Rob frowned again. ‘What?’
A sickening crunch accompanied a lurch that sent him staggering as The Player‘s stern hit the reef. It rocked again as the swell nudged his pride and joy against the protective coral surrounding Pulu Keeling.
‘Son of a…’
He shoved the throttle forward, yanking the wheel and powering the boat a safe distance from the barely exposed reef. As he swung her around, he noticed another silver buoyancy sack sitting on the reef in the distance, on the far side of the atoll where the swell did look less powerful. Had that just been delivered? He motored over using the sack as his marker and dropped anchor to arrest his drift. Moving to the injured side of the boat, he dropped his cap and sunglasses to the deck, slid his diving mask on and slipped into the deep water at the reef’s drop-off. His t-shirt ballooned as he sank into thick, icy silence.
Damn it.
Below his boat, he ran his hand over The Player’s damaged hull where the hard coral had bitten into it. He’d need to dry-dock for at least three days to repair the steel properly. Not time he could afford with his schedule. But he wouldn’t sink, not if he could manage some basic repairs here. If he just went ashore…

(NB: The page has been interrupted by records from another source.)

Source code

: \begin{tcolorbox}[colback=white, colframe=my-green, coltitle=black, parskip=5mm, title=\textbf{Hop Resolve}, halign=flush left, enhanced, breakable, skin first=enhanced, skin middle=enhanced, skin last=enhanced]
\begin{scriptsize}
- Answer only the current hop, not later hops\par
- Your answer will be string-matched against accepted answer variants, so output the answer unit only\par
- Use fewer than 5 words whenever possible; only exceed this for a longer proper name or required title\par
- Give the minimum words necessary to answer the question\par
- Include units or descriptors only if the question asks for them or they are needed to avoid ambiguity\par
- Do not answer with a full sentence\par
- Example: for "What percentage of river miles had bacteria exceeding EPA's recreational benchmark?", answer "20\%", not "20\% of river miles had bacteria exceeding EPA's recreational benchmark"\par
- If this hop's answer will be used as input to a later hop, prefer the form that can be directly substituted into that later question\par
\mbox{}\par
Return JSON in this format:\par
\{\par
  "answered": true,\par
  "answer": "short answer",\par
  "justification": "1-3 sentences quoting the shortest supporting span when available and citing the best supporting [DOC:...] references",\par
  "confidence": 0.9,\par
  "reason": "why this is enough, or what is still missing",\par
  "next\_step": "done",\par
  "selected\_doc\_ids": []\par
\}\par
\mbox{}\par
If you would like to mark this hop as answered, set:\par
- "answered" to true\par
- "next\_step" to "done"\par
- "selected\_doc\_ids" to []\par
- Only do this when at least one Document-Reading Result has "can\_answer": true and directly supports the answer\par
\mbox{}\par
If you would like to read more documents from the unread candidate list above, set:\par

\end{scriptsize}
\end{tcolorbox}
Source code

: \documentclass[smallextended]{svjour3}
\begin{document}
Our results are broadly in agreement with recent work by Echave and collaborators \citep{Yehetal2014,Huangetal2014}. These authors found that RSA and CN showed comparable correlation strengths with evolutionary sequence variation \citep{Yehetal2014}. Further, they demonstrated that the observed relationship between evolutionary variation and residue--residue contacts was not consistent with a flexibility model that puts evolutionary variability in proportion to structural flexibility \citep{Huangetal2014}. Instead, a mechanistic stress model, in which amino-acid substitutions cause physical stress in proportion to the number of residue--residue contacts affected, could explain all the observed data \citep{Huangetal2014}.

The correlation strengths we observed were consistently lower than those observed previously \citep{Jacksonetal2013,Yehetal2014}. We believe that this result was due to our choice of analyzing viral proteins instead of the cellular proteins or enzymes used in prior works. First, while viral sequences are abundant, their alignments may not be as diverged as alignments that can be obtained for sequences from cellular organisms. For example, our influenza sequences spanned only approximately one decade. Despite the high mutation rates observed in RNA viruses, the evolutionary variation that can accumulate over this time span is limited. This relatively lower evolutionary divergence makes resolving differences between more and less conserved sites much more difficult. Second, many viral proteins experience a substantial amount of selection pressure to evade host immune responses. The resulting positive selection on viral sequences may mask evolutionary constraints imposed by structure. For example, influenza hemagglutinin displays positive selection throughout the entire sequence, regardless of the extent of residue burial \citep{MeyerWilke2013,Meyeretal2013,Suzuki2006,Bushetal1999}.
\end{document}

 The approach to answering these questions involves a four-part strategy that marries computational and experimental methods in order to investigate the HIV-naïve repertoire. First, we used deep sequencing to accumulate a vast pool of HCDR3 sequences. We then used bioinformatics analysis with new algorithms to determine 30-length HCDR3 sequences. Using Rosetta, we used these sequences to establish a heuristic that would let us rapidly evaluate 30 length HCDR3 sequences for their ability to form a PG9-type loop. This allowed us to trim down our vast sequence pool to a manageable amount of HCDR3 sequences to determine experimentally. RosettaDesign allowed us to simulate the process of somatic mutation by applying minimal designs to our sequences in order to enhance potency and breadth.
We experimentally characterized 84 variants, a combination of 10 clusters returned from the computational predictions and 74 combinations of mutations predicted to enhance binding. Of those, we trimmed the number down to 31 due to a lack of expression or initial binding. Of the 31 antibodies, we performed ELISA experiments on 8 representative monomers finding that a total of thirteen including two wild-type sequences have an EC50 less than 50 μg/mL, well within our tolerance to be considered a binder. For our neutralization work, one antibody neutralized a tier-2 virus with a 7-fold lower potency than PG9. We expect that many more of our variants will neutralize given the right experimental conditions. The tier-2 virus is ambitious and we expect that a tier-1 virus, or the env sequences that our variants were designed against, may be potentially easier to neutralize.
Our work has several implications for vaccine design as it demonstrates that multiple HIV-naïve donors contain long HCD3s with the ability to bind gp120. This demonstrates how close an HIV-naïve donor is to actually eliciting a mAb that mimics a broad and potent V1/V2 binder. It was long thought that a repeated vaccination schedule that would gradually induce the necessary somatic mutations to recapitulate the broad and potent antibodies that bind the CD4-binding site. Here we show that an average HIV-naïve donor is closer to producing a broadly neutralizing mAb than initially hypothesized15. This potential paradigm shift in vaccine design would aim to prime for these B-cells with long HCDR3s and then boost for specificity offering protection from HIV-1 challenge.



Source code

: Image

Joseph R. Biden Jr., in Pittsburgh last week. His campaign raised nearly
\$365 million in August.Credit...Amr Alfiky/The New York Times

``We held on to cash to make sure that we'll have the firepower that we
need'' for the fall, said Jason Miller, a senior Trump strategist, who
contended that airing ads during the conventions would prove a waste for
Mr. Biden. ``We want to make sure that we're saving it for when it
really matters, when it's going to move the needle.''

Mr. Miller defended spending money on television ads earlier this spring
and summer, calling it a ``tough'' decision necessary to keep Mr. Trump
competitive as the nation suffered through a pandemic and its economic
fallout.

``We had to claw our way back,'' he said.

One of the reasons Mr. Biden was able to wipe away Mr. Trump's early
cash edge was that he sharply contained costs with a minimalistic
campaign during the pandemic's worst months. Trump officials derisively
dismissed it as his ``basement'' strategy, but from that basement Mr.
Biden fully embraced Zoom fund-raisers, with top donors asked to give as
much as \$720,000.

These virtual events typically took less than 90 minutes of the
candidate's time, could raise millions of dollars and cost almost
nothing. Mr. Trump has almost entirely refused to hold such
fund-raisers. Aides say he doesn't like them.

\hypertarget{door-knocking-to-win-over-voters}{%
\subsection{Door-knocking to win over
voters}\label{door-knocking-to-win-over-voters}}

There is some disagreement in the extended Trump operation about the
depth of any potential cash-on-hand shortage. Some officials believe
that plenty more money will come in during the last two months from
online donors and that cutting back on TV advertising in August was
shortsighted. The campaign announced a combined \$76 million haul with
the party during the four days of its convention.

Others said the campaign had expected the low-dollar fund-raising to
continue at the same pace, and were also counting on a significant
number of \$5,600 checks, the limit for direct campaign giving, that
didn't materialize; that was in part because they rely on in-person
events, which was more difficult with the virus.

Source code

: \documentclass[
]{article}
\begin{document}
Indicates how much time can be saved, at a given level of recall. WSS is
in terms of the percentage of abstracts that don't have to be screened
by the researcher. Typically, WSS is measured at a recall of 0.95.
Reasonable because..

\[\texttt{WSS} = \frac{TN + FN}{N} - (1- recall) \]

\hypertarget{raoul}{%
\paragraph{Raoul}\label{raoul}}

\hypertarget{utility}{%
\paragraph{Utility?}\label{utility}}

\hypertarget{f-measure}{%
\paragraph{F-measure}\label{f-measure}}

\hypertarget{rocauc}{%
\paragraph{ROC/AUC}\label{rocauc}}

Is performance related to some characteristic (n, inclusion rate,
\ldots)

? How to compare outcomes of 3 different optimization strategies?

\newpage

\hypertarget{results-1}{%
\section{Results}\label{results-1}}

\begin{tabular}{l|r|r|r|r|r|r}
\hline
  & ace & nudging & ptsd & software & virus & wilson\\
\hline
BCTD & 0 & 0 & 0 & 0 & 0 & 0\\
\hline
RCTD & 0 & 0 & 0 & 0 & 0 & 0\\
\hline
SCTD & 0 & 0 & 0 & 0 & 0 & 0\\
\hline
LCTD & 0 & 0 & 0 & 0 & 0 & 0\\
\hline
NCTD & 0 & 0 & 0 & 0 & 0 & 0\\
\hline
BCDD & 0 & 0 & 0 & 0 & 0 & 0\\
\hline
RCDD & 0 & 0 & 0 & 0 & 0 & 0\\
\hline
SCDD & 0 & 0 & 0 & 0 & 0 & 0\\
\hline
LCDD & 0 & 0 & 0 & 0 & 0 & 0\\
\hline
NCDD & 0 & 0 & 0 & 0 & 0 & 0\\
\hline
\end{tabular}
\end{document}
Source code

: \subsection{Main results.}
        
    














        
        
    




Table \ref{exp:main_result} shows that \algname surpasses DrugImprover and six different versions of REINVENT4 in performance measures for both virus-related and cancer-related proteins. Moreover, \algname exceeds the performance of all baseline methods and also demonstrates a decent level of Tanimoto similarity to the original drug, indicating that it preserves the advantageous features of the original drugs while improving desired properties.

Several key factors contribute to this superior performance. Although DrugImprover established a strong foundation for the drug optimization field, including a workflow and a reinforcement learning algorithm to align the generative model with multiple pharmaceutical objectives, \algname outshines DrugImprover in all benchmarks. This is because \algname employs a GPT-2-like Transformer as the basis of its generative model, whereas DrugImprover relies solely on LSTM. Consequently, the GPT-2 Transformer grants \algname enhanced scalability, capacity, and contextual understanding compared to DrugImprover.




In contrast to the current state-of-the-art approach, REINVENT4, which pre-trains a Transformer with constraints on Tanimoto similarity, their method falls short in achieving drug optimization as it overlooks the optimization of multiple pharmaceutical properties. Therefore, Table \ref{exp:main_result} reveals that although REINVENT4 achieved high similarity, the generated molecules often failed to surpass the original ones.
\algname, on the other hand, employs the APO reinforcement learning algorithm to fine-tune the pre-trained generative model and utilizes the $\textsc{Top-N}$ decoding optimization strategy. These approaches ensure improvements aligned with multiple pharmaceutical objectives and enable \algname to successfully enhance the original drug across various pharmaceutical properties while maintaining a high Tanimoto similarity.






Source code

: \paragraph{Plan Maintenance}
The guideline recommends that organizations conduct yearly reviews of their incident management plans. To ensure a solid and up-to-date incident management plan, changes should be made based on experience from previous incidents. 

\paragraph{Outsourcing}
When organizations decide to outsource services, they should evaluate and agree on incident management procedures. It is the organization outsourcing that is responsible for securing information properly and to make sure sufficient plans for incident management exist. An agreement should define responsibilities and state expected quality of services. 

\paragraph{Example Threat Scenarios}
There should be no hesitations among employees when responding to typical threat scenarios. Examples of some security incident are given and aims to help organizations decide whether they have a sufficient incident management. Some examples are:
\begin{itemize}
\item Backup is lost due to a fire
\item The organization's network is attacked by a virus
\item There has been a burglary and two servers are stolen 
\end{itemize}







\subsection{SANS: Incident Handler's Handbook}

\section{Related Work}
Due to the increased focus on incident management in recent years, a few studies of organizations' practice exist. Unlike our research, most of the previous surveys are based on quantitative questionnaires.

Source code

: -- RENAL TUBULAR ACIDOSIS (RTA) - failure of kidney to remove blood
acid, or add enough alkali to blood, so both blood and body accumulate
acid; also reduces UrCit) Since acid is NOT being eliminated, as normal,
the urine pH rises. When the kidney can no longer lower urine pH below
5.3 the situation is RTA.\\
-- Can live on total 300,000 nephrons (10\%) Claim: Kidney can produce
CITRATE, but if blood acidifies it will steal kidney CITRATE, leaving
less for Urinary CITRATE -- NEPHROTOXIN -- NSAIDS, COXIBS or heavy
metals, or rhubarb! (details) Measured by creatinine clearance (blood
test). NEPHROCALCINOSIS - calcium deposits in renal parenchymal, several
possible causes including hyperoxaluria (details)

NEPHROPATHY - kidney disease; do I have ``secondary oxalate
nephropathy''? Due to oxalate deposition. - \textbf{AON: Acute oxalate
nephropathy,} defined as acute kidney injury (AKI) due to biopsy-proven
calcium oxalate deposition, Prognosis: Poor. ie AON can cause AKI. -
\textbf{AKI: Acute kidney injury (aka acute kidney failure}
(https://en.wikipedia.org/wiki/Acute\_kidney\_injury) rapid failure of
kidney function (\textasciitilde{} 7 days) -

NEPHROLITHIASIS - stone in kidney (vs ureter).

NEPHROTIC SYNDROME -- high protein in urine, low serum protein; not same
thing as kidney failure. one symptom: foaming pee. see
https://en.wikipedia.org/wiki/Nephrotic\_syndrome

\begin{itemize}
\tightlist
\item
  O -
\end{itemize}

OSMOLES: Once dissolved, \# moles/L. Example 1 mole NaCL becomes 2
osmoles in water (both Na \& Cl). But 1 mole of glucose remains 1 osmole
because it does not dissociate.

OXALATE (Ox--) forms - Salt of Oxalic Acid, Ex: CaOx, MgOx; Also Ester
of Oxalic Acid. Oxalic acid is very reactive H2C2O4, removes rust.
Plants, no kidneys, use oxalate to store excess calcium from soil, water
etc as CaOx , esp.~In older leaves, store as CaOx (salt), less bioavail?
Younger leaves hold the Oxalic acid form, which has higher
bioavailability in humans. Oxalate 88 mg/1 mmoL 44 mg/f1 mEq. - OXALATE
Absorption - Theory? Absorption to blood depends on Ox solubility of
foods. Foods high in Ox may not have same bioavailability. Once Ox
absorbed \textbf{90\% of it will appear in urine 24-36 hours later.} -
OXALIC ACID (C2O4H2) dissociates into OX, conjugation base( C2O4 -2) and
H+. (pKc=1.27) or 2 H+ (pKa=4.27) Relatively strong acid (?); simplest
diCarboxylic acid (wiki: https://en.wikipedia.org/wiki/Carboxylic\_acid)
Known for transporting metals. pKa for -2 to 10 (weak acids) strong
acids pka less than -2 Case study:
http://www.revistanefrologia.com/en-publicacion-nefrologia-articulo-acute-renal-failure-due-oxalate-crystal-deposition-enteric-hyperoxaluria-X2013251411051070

He surged to the surface and filled his aching lungs with air, swimming round to the rear corner of the boat where The Player‘s chrome half-ladder dipped in and out of the sea with the motion of the swell. He hauled himself up into the boat.
‘I hope you’re planning on checking out the coral too?’ An angry voice snapped from behind.
Blinking in the glare, he reached for his sunglasses and turned in time to see his mermaid haul herself cautiously onto the smoothest part of the exposed reef. She stood, chest heaving from her swim, near-naked and dripping wet.
His three favourite attributes in a woman.
Usually, his mind would have bubbled up a dozen witty comebacks, all tried-and-tested and proven to charm. But not one leapt to mind as Rob stared at the angry woman balancing on the reef nearby.
More specifically, at the brutal scars that stretched from her ear down to her right shoulder.